EXERCISE DESCRIPTION: Without changing a character, return the entries, but not the images they hold.
PROVIDED INFORMATION START
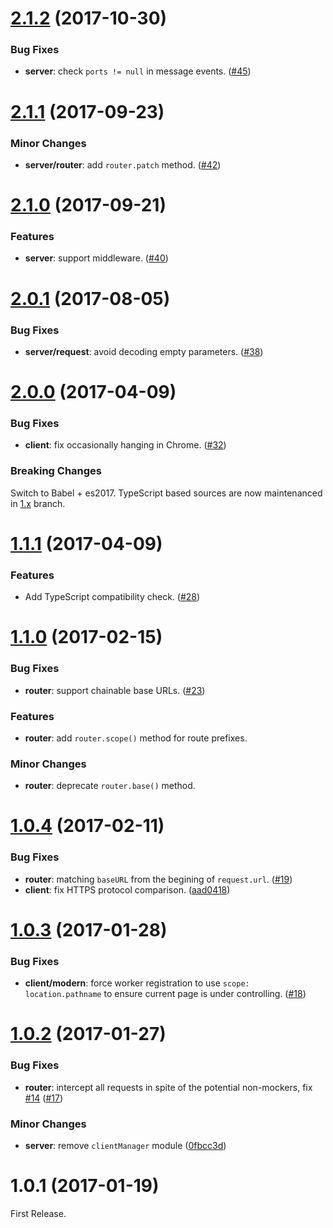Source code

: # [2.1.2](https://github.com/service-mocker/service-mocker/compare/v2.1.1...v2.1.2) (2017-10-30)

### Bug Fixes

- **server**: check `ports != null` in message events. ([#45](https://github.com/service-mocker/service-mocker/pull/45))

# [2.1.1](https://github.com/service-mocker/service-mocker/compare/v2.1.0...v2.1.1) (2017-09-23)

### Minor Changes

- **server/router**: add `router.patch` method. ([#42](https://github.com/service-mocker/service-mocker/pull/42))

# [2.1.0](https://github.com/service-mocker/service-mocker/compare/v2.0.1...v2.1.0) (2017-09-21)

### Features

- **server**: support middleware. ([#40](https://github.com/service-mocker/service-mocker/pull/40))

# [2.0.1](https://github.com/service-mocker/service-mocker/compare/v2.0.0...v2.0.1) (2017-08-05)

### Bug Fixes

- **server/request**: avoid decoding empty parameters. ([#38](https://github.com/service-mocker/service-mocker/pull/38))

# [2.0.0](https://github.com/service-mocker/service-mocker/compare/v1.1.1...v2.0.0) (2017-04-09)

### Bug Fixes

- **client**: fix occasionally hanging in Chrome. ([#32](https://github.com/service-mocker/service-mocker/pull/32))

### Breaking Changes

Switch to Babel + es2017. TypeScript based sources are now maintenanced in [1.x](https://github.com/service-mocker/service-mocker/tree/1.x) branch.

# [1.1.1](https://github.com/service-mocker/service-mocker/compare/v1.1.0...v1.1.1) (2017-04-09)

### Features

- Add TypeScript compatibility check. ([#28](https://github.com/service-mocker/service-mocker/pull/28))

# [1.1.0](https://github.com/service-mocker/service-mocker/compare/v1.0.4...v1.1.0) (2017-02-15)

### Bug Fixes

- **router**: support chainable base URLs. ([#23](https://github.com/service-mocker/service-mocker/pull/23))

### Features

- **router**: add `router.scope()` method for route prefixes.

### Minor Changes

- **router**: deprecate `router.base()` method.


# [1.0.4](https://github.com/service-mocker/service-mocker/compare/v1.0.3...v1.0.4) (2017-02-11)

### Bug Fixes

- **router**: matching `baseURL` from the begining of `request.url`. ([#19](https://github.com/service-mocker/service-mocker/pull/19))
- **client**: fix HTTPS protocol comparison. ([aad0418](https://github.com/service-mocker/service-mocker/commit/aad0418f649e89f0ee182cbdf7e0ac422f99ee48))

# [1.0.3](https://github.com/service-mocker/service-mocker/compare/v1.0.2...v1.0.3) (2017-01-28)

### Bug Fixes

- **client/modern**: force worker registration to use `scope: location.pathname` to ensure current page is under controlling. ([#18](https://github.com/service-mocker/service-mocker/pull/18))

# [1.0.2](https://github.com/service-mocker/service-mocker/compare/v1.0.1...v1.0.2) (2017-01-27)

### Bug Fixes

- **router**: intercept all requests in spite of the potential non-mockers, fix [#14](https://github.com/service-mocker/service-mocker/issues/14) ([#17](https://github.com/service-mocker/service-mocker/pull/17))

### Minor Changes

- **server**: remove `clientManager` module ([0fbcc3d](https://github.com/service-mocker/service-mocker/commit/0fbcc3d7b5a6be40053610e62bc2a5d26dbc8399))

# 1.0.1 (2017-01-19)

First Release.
PROVIDED INFORMATION END
ANSWER SPACE:
Source code

: # [2.1.2](https://github.com/service-mocker/service-mocker/compare/v2.1.1...v2.1.2) (2017-10-30)

### Bug Fixes

- **server**: check `ports != null` in message events. ([#45](https://github.com/service-mocker/service-mocker/pull/45))

# [2.1.1](https://github.com/service-mocker/service-mocker/compare/v2.1.0...v2.1.1) (2017-09-23)

### Minor Changes

- **server/router**: add `router.patch` method. ([#42](https://github.com/service-mocker/service-mocker/pull/42))

# [2.1.0](https://github.com/service-mocker/service-mocker/compare/v2.0.1...v2.1.0) (2017-09-21)

### Features

- **server**: support middleware. ([#40](https://github.com/service-mocker/service-mocker/pull/40))

# [2.0.1](https://github.com/service-mocker/service-mocker/compare/v2.0.0...v2.0.1) (2017-08-05)

### Bug Fixes

- **server/request**: avoid decoding empty parameters. ([#38](https://github.com/service-mocker/service-mocker/pull/38))

# [2.0.0](https://github.com/service-mocker/service-mocker/compare/v1.1.1...v2.0.0) (2017-04-09)

### Bug Fixes

- **client**: fix occasionally hanging in Chrome. ([#32](https://github.com/service-mocker/service-mocker/pull/32))

### Breaking Changes

Switch to Babel + es2017. TypeScript based sources are now maintenanced in [1.x](https://github.com/service-mocker/service-mocker/tree/1.x) branch.

# [1.1.1](https://github.com/service-mocker/service-mocker/compare/v1.1.0...v1.1.1) (2017-04-09)

### Features

- Add TypeScript compatibility check. ([#28](https://github.com/service-mocker/service-mocker/pull/28))

# [1.1.0](https://github.com/service-mocker/service-mocker/compare/v1.0.4...v1.1.0) (2017-02-15)

### Bug Fixes

- **router**: support chainable base URLs. ([#23](https://github.com/service-mocker/service-mocker/pull/23))

### Features

- **router**: add `router.scope()` method for route prefixes.

### Minor Changes

- **router**: deprecate `router.base()` method.


# [1.0.4](https://github.com/service-mocker/service-mocker/compare/v1.0.3...v1.0.4) (2017-02-11)

### Bug Fixes

- **router**: matching `baseURL` from the begining of `request.url`. ([#19](https://github.com/service-mocker/service-mocker/pull/19))
- **client**: fix HTTPS protocol comparison. ([aad0418](https://github.com/service-mocker/service-mocker/commit/aad0418f649e89f0ee182cbdf7e0ac422f99ee48))

# [1.0.3](https://github.com/service-mocker/service-mocker/compare/v1.0.2...v1.0.3) (2017-01-28)

### Bug Fixes

- **client/modern**: force worker registration to use `scope: location.pathname` to ensure current page is under controlling. ([#18](https://github.com/service-mocker/service-mocker/pull/18))

# [1.0.2](https://github.com/service-mocker/service-mocker/compare/v1.0.1...v1.0.2) (2017-01-27)

### Bug Fixes

- **router**: intercept all requests in spite of the potential non-mockers, fix [#14](https://github.com/service-mocker/service-mocker/issues/14) ([#17](https://github.com/service-mocker/service-mocker/pull/17))

### Minor Changes

- **server**: remove `clientManager` module ([0fbcc3d](https://github.com/service-mocker/service-mocker/commit/0fbcc3d7b5a6be40053610e62bc2a5d26dbc8399))

# 1.0.1 (2017-01-19)

First Release.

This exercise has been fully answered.